**EXERCISE AIM**
Please reproduce exactly the line that carries "百度云链接：https://" and all remaining lines through the last line of the data, and write nothing else.

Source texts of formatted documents
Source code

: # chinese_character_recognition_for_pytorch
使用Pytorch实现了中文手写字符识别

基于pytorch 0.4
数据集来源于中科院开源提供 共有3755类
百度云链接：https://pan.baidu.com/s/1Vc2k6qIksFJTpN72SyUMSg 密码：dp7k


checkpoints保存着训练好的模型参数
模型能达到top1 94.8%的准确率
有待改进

**WRITTEN SOLUTION**
百度云链接：https://pan.baidu.com/s/1Vc2k6qIksFJTpN72SyUMSg 密码：dp7k


checkpoints保存着训练好的模型参数
模型能达到top1 94.8%的准确率
有待改进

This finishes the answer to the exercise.